PROBLEM TO WORK ON: Please copy every line of the material exactly.
[[ STORED DATA open ]]
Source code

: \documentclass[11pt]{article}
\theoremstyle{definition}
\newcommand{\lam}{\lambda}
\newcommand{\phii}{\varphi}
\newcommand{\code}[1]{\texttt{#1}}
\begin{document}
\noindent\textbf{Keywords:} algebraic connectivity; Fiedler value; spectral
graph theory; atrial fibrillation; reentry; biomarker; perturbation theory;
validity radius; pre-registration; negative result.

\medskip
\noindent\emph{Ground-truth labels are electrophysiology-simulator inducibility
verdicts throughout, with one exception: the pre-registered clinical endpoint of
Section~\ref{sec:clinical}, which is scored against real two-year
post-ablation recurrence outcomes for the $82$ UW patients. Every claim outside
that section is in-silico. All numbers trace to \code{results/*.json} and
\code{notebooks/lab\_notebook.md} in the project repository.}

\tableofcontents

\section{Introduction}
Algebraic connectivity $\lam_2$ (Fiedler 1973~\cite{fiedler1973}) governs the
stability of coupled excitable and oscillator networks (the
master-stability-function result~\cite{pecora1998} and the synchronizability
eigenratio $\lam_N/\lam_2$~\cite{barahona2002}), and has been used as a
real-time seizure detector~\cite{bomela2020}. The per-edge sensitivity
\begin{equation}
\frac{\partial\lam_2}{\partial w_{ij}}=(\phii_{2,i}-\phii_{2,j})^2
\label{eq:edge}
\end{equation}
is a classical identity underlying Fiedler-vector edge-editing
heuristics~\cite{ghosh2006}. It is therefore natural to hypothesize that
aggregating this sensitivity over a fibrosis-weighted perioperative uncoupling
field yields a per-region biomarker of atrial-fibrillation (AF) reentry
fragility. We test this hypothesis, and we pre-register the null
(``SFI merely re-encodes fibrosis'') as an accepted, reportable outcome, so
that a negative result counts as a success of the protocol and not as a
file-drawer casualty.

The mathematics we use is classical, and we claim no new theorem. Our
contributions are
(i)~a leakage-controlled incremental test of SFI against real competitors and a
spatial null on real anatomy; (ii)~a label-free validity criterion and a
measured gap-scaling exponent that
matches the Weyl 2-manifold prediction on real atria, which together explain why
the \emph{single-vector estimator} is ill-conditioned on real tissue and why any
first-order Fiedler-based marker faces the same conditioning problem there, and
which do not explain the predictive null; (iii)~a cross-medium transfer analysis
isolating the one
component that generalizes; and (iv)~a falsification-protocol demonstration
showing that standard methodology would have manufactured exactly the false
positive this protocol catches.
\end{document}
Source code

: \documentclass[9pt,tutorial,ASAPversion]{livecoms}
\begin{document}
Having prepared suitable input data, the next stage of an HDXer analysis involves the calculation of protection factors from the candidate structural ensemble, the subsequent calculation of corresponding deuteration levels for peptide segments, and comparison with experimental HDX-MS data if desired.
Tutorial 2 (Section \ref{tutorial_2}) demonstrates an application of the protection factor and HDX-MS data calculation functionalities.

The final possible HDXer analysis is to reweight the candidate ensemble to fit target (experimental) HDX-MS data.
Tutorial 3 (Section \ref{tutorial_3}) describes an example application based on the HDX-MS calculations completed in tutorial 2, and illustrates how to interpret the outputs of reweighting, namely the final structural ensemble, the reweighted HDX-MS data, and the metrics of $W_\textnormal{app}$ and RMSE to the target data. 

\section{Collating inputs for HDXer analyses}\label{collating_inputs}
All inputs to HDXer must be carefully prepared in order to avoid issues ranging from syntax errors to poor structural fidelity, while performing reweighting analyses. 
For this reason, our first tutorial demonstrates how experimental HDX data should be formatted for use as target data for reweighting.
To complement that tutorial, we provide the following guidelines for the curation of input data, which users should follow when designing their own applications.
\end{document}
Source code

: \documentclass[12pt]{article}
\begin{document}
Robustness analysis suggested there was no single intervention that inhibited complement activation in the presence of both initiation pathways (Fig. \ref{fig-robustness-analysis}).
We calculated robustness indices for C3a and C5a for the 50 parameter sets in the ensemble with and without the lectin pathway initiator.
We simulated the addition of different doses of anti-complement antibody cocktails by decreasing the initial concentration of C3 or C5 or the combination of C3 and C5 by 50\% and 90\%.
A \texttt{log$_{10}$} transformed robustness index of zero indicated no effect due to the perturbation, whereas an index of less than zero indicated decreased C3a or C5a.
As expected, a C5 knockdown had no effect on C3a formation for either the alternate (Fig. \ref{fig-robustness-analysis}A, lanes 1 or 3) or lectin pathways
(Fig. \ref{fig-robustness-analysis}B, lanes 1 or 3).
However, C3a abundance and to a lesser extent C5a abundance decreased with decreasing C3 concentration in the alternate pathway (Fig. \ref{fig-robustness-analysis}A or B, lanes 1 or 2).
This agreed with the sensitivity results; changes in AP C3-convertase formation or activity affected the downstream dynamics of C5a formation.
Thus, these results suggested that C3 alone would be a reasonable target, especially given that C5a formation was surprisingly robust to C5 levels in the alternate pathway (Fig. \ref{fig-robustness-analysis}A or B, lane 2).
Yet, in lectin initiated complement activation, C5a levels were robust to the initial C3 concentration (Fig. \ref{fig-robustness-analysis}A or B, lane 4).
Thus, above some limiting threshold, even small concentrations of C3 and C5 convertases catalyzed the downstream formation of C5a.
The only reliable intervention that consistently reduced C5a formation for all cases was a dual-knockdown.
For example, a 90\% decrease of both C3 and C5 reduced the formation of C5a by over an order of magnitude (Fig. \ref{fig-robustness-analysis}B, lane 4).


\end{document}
[[ STORED DATA closed ]]
RESPONSE TO THE TASK:
Source code

: \documentclass[11pt]{article}
\theoremstyle{definition}
\newcommand{\lam}{\lambda}
\newcommand{\phii}{\varphi}
\newcommand{\code}[1]{\texttt{#1}}
\begin{document}
\noindent\textbf{Keywords:} algebraic connectivity; Fiedler value; spectral
graph theory; atrial fibrillation; reentry; biomarker; perturbation theory;
validity radius; pre-registration; negative result.

\medskip
\noindent\emph{Ground-truth labels are electrophysiology-simulator inducibility
verdicts throughout, with one exception: the pre-registered clinical endpoint of
Section~\ref{sec:clinical}, which is scored against real two-year
post-ablation recurrence outcomes for the $82$ UW patients. Every claim outside
that section is in-silico. All numbers trace to \code{results/*.json} and
\code{notebooks/lab\_notebook.md} in the project repository.}

\tableofcontents

\section{Introduction}
Algebraic connectivity $\lam_2$ (Fiedler 1973~\cite{fiedler1973}) governs the
stability of coupled excitable and oscillator networks (the
master-stability-function result~\cite{pecora1998} and the synchronizability
eigenratio $\lam_N/\lam_2$~\cite{barahona2002}), and has been used as a
real-time seizure detector~\cite{bomela2020}. The per-edge sensitivity
\begin{equation}
\frac{\partial\lam_2}{\partial w_{ij}}=(\phii_{2,i}-\phii_{2,j})^2
\label{eq:edge}
\end{equation}
is a classical identity underlying Fiedler-vector edge-editing
heuristics~\cite{ghosh2006}. It is therefore natural to hypothesize that
aggregating this sensitivity over a fibrosis-weighted perioperative uncoupling
field yields a per-region biomarker of atrial-fibrillation (AF) reentry
fragility. We test this hypothesis, and we pre-register the null
(``SFI merely re-encodes fibrosis'') as an accepted, reportable outcome, so
that a negative result counts as a success of the protocol and not as a
file-drawer casualty.

The mathematics we use is classical, and we claim no new theorem. Our
contributions are
(i)~a leakage-controlled incremental test of SFI against real competitors and a
spatial null on real anatomy; (ii)~a label-free validity criterion and a
measured gap-scaling exponent that
matches the Weyl 2-manifold prediction on real atria, which together explain why
the \emph{single-vector estimator} is ill-conditioned on real tissue and why any
first-order Fiedler-based marker faces the same conditioning problem there, and
which do not explain the predictive null; (iii)~a cross-medium transfer analysis
isolating the one
component that generalizes; and (iv)~a falsification-protocol demonstration
showing that standard methodology would have manufactured exactly the false
positive this protocol catches.
\end{document}
Source code

: \documentclass[9pt,tutorial,ASAPversion]{livecoms}
\begin{document}
Having prepared suitable input data, the next stage of an HDXer analysis involves the calculation of protection factors from the candidate structural ensemble, the subsequent calculation of corresponding deuteration levels for peptide segments, and comparison with experimental HDX-MS data if desired.
Tutorial 2 (Section \ref{tutorial_2}) demonstrates an application of the protection factor and HDX-MS data calculation functionalities.

The final possible HDXer analysis is to reweight the candidate ensemble to fit target (experimental) HDX-MS data.
Tutorial 3 (Section \ref{tutorial_3}) describes an example application based on the HDX-MS calculations completed in tutorial 2, and illustrates how to interpret the outputs of reweighting, namely the final structural ensemble, the reweighted HDX-MS data, and the metrics of $W_\textnormal{app}$ and RMSE to the target data. 

\section{Collating inputs for HDXer analyses}\label{collating_inputs}
All inputs to HDXer must be carefully prepared in order to avoid issues ranging from syntax errors to poor structural fidelity, while performing reweighting analyses. 
For this reason, our first tutorial demonstrates how experimental HDX data should be formatted for use as target data for reweighting.
To complement that tutorial, we provide the following guidelines for the curation of input data, which users should follow when designing their own applications.
\end{document}
Source code

: \documentclass[12pt]{article}
\begin{document}
Robustness analysis suggested there was no single intervention that inhibited complement activation in the presence of both initiation pathways (Fig. \ref{fig-robustness-analysis}).
We calculated robustness indices for C3a and C5a for the 50 parameter sets in the ensemble with and without the lectin pathway initiator.
We simulated the addition of different doses of anti-complement antibody cocktails by decreasing the initial concentration of C3 or C5 or the combination of C3 and C5 by 50\% and 90\%.
A \texttt{log$_{10}$} transformed robustness index of zero indicated no effect due to the perturbation, whereas an index of less than zero indicated decreased C3a or C5a.
As expected, a C5 knockdown had no effect on C3a formation for either the alternate (Fig. \ref{fig-robustness-analysis}A, lanes 1 or 3) or lectin pathways
(Fig. \ref{fig-robustness-analysis}B, lanes 1 or 3).
However, C3a abundance and to a lesser extent C5a abundance decreased with decreasing C3 concentration in the alternate pathway (Fig. \ref{fig-robustness-analysis}A or B, lanes 1 or 2).
This agreed with the sensitivity results; changes in AP C3-convertase formation or activity affected the downstream dynamics of C5a formation.
Thus, these results suggested that C3 alone would be a reasonable target, especially given that C5a formation was surprisingly robust to C5 levels in the alternate pathway (Fig. \ref{fig-robustness-analysis}A or B, lane 2).
Yet, in lectin initiated complement activation, C5a levels were robust to the initial C3 concentration (Fig. \ref{fig-robustness-analysis}A or B, lane 4).
Thus, above some limiting threshold, even small concentrations of C3 and C5 convertases catalyzed the downstream formation of C5a.
The only reliable intervention that consistently reduced C5a formation for all cases was a dual-knockdown.
For example, a 90\% decrease of both C3 and C5 reduced the formation of C5a by over an order of magnitude (Fig. \ref{fig-robustness-analysis}B, lane 4).


\end{document}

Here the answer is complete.